Damascus uses visits by content creators politically, employing them to shape global public opinion that the war is over, and that the situation in Syria has returned to what it was before 2011. 

But no matter how much the regime aims to benefit from what Western content creators produce “to support its narrative of the war, the effectiveness of its methods are limited,” said economic researcher Karam Shaar, Research Director of the Operations and Policy Center. “There is documentation of the atrocious crimes the regime committed in Syria,” he told Syria Direct. Shaar believes that the impact of YouTubers’ content is limited to “Syrians abroad who support the regime, and foreigners opposed to the policies of their governments.”

Abdel Nour, for his part, warned of the “danger of content produced by Western content creators in Syria.” He said their impact is greater if the message reaches “followers in areas with less population density” who can “pressure their representatives” to take stances in support of the regime. 

He pointed to a visit by the then-United States representative for Hawaii’s 2nd District in the US House of Representatives, Tulsi Gabbard, to Syria in 2017. Gabbard met Bashar al-Assad during her visit, and has since expressed “that she views the Syrian regime as a fighter of terrorism,” Abdel Nour said. 

In response, Syrian civil society organizations and communities in the US are working to “counter such moves,” benefiting from “the policy of Western countries, which remains against normalization with the regime,” he added.

On the other hand, violations documented by human rights groups could limit the regime’s efforts to beautify its image globally and persuade Arab and Western countries to normalize diplomatic relations with it. The 2013 Tadamon massacre in south Damascus, for example, made a large impact globally after an investigation and video of the incident was published earlier this year. 

Content that does not reflect reality

Several Syrian social media users reacted with sarcasm and denunciation after pro-regime Facebook pages circulated news of Simon Wilson’s visit to Syria earlier this year. “Being British, he reads the Guardian, maybe they can give him information with photos and videos,” wrote one user, referring to the investigation published by the British newspaper on April 27 about the Tadamon massacre in Damascus. 
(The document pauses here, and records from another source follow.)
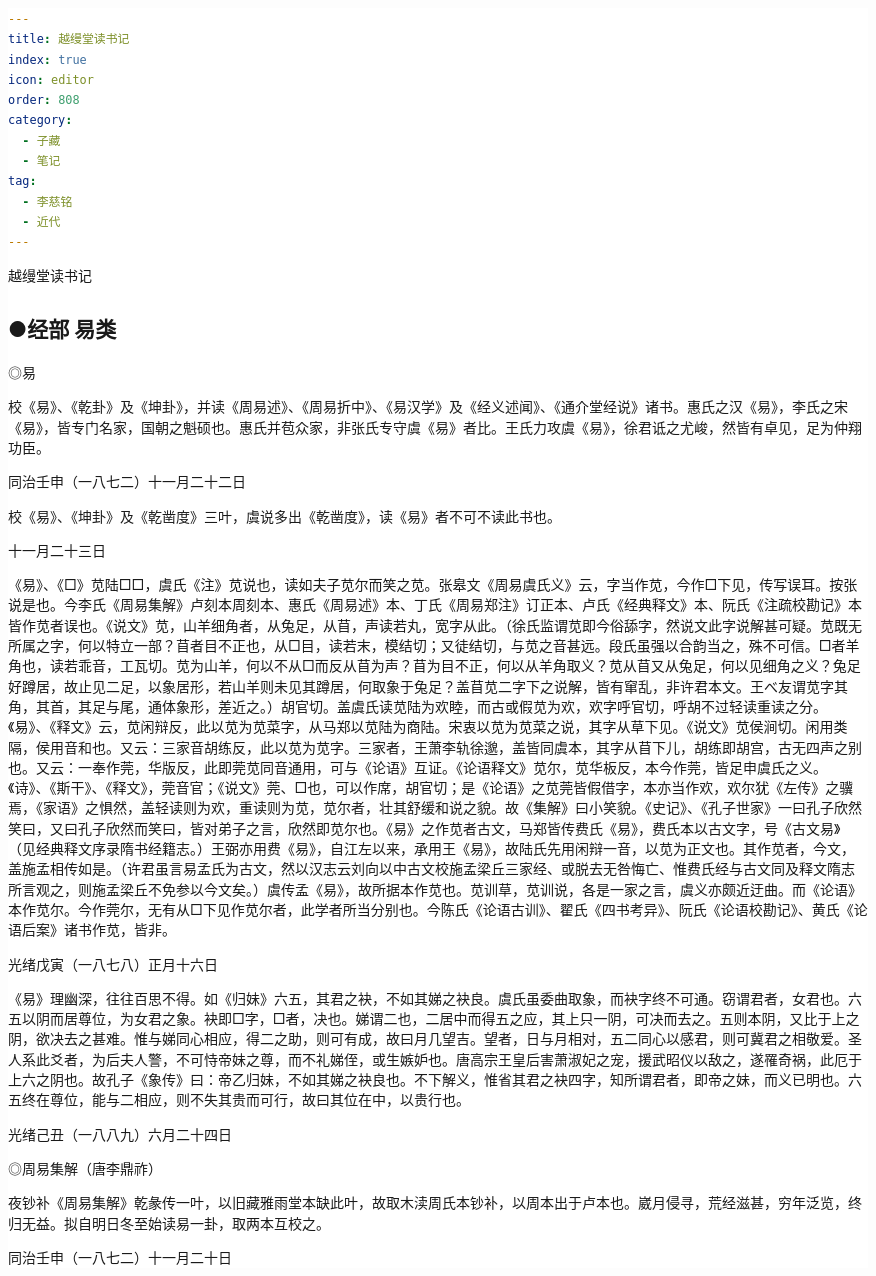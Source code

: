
 ```yaml
---
title: 越缦堂读书记
index: true
icon: editor
order: 808
category:
  - 子藏
  - 笔记
tag:
  - 李慈铭
  - 近代
---
```


越缦堂读书记  

## ●经部 易类  

◎易  

校《易》、《乾卦》及《坤卦》，并读《周易述》、《周易折中》、《易汉学》及《经义述闻》、《通介堂经说》诸书。惠氏之汉《易》，李氏之宋《易》，皆专门名家，国朝之魁硕也。惠氏并苞众家，非张氏专守虞《易》者比。王氏力攻虞《易》，徐君诋之尤峻，然皆有卓见，足为仲翔功臣。  

同治壬申（一八七二）十一月二十二日  

校《易》、《坤卦》及《乾凿度》三叶，虞说多出《乾凿度》，读《易》者不可不读此书也。  

十一月二十三日  

《易》、《□》苋陆□□，虞氏《注》苋说也，读如夫子苋尔而笑之苋。张皋文《周易虞氏义》云，字当作苋，今作□下见，传写误耳。按张说是也。今李氏《周易集解》卢刻本周刻本、惠氏《周易述》本、丁氏《周易郑注》订正本、卢氏《经典释文》本、阮氏《注疏校勘记》本皆作苋者误也。《说文》苋，山羊细角者，从兔足，从苜，声读若丸，宽字从此。（徐氏监谓苋即今俗舔字，然说文此字说解甚可疑。苋既无所属之字，何以特立一部？苜者目不正也，从□目，读若末，模结切；又徒结切，与苋之音甚远。段氏虽强以合韵当之，殊不可信。□者羊角也，读若乖音，工瓦切。苋为山羊，何以不从□而反从苜为声？苜为目不正，何以从羊角取义？苋从苜又从兔足，何以见细角之义？兔足好蹲居，故止见二足，以象居形，若山羊则未见其蹲居，何取象于兔足？盖苜苋二字下之说解，皆有窜乱，非许君本文。王べ友谓苋字其角，其首，其足与尾，通体象形，差近之。）胡官切。盖虞氏读苋陆为欢睦，而古或假苋为欢，欢字呼官切，呼胡不过轻读重读之分。《易》、《释文》云，苋闲辩反，此以苋为苋菜字，从马郑以苋陆为商陆。宋衷以苋为苋菜之说，其字从草下见。《说文》苋侯涧切。闲用类隔，侯用音和也。又云：三家音胡练反，此以苋为苋字。三家者，王萧李轨徐邈，盖皆同虞本，其字从苜下儿，胡练即胡宫，古无四声之别也。又云：一奉作莞，华版反，此即莞苋同音通用，可与《论语》互证。《论语释文》苋尔，苋华板反，本今作莞，皆足申虞氏之义。《诗》、《斯干》、《释文》，莞音官；《说文》莞、□也，可以作席，胡官切；是《论语》之苋莞皆假借字，本亦当作欢，欢尔犹《左传》之骥焉，《家语》之惧然，盖轻读则为欢，重读则为苋，苋尔者，壮其舒缓和说之貌。故《集解》曰小笑貌。《史记》、《孔子世家》一曰孔子欣然笑曰，又曰孔子欣然而笑曰，皆对弟子之言，欣然即苋尔也。《易》之作苋者古文，马郑皆传费氏《易》，费氏本以古文字，号《古文易》（见经典释文序录隋书经籍志。）王弼亦用费《易》，自江左以来，承用王《易》，故陆氏先用闲辩一音，以苋为正文也。其作苋者，今文，盖施孟相传如是。（许君虽言易孟氏为古文，然以汉志云刘向以中古文校施孟梁丘三家经、或脱去无咎悔亡、惟费氏经与古文同及释文隋志所言观之，则施孟梁丘不免参以今文矣。）虞传孟《易》，故所据本作苋也。苋训草，苋训说，各是一家之言，虞义亦颇近迂曲。而《论语》本作苋尔。今作莞尔，无有从□下见作苋尔者，此学者所当分别也。今陈氏《论语古训》、翟氏《四书考异》、阮氏《论语校勘记》、黄氏《论语后案》诸书作苋，皆非。  

光绪戊寅（一八七八）正月十六日  

《易》理幽深，往往百思不得。如《归妹》六五，其君之袂，不如其娣之袂良。虞氏虽委曲取象，而袂字终不可通。窃谓君者，女君也。六五以阴而居尊位，为女君之象。袂即□字，□者，决也。娣谓二也，二居中而得五之应，其上只一阴，可决而去之。五则本阴，又比于上之阴，欲决去之甚难。惟与娣同心相应，得二之助，则可有成，故曰月几望吉。望者，日与月相对，五二同心以感君，则可冀君之相敬爱。圣人系此爻者，为后夫人警，不可恃帝妹之尊，而不礼娣侄，或生嫉妒也。唐高宗王皇后害萧淑妃之宠，援武昭仪以敌之，遂罹奇祸，此厄于上六之阴也。故孔子《象传》曰：帝乙归妹，不如其娣之袂良也。不下解义，惟省其君之袂四字，知所谓君者，即帝之妹，而义已明也。六五终在尊位，能与二相应，则不失其贵而可行，故曰其位在中，以贵行也。  

光绪己丑（一八八九）六月二十四日  

◎周易集解（唐李鼎祚）  

夜钞补《周易集解》乾彖传一叶，以旧藏雅雨堂本缺此叶，故取木渎周氏本钞补，以周本出于卢本也。崴月侵寻，荒经滋甚，穷年泛览，终归无益。拟自明日冬至始读易一卦，取两本互校之。  

同治壬申（一八七二）十一月二十日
Another comment read: “Don’t do publicity, brother, because you’re a visitor. For us Syrians, there’s neither security nor safety, a country of mafias and corruption.” 

Syria Direct attempted to contact travel YouTubers Davud Akhundzada, Simon Wilson, Benjamin Rich, Janet Newenham and Gökhan Yıldırım but did not receive a response until the time of publication. 

One Damascus resident told Syria Direct that “the normal life they film is hell for civilians,” bringing up the scene of large numbers of people waiting under the President’s Bridge in Damascus earlier this year “waiting for their detained relatives to be released” under a presidential amnesty.

“I don’t think the poverty, humiliation, oppression and security threats that civilians live under count as normal life,” said the same source, who asked not to be named for security reasons. “An employee’s salary here is less than $30 a month, while the minimum to cover our daily needs reaches $300.”

According to the World Food Program, the cost of food in Syria went up by 24 percent in a single month in March 2022, following an 800 percent increase over the previous two years. 

He concluded, saying “a content creator comes and drinks a cup of coffee for a dollar, then decides based on that that Syria is a cheap place to live.” It is affordable, he said, “for those coming from abroad, not for those who live here and struggle to secure bread and gas.”